# 1
Mediante el dominio de una prosa poética magistral e imágenes eróticas áureas, Ethel Krauze crea una sensualidad sostenida que gravita en torno a los poderes evocadores de un melocotón, vinculándolo a las vivencias íntimas de un deseo amoroso que se resiste a ser conquista de un poder masculino. Aquí lo que importa es la realización del presente en un «continuum» circular. Este cuento recorre un camino de liberación novedosa, repleto de vida y deleite.
Siempre quise morder un melocotón maduro entre las piernas de una mujer. Suavecito, con los labios, y empaparme en su pulpa jugosa. Recuerdo que las canastas del mercado se llenaban de melocotones coloreados en medio de los racimos de perejiles y cilantros. Un aroma a perdición que me sigue acompañando desde la infancia. Así la carretera, que me pone a soñar, por eso me encanta y por eso le guardo respeto y manejo poco a solas. A veces me pierdo en estos cielos que parecen tener muchas dimensiones, una dentro de la otra, con sus nubes como pasadizos.
Esta vez voy al mar. Ya he dejado la serranía y las curvas tremendas. Como si me soltara el pelo voy hecha una china libre por la llanura entre palmeras. Siento en los labios la piel del fruto a punto de brindar conmigo. Los pensamientos se desdoblan y giran y se meten dentro de mí, en un lugar de mi cuerpo al que no podría nombrar.
En carretera puedo volar y por eso me cuido. Me ha pasado que voy cerrando los ojos, como si me absorbiera una escena de otra parte. Y zaz, un timbre interior me toca la puerta, y qué bueno, vuelvo la vista al frente. No escucho radio ni uso audífonos. Si el clima lo permite, abro las ventanillas y me dejo envolver por la naturaleza y sus emanaciones. Cada circunstancia es diferente y trae lo suyo.
Como esta sensación de tener el almíbar escurriéndose por la barbilla, y en la lengua, un trozo de paraíso que va y viene a punto de naufragar. No es durazno. Los duraznos tienen la carne más firme, mientras que los melocotones son como una fuente dulce abriéndose en el cuenco de la boca.

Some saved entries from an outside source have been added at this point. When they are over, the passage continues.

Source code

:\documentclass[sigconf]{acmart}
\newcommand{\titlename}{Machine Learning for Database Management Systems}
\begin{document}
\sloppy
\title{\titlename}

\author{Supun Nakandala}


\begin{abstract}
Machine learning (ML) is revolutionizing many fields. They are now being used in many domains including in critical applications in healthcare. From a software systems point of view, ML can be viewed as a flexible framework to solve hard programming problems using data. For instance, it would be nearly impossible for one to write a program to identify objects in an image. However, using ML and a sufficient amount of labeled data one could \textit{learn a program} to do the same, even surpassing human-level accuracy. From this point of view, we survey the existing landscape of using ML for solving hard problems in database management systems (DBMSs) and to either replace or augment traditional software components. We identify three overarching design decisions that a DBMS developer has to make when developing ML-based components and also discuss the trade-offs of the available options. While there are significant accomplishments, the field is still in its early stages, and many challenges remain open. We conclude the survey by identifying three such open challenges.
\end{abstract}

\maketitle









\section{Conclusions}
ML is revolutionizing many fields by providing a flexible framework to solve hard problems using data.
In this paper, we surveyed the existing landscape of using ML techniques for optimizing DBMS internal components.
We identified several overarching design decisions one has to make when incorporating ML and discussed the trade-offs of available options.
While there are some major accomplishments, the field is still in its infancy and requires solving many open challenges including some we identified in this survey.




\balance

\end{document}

A los lados de la carretera, las palmas parecen contentas y me saludan meneando la cabeza.
La imagen de ese fruto acercándose a mis labios no me suelta. Me viene a la mente el dedo levantado del Dr. Betancourt preguntando al grupo de alumnas de quinto B si tenemos novio y si nos gustan los hombres maduros. Brenda y yo nos reímos, pero sólo yo solté una breve y sonora carcajada. Las demás bajaron los ojos y se miraron unas a otras haciéndose señas de asco, de enojo y de miedo. No sé si en ese orden, o todo junto. El Dr. Betancourt estaba prestado en la Facultad porque el doctor de medicina laboral se acababa de jubilar. A la semana siguiente, me mandó llamar y me asignó con la doctora Eva, sólo me dio su nombre y me dijo que la buscara entre los residentes del hospital donde haríamos nuestras primeras rotaciones del ciclo clínico.
Estudié algunos expedientes con ella y me quedé a una guardia, como mirona, en cirugía. Salí mareada. El Dr. Betancourt nos interceptó a las siete de la mañana para invitarnos a un desayuno buffet en el hotel Stelaris. Abrí unos ojos feroces de estudiante muerta de hambre. Hubo mimosas y trufas calientes que por primera vez probé en la vida. Hablaron de casos y de diagnósticos hasta que el Dr. Betancourt pidió la cuenta. Sin mediar palabra, ya estábamos los tres en una suite del piso catorce, contemplando la ciudad, desde una distancia que nos arropaba.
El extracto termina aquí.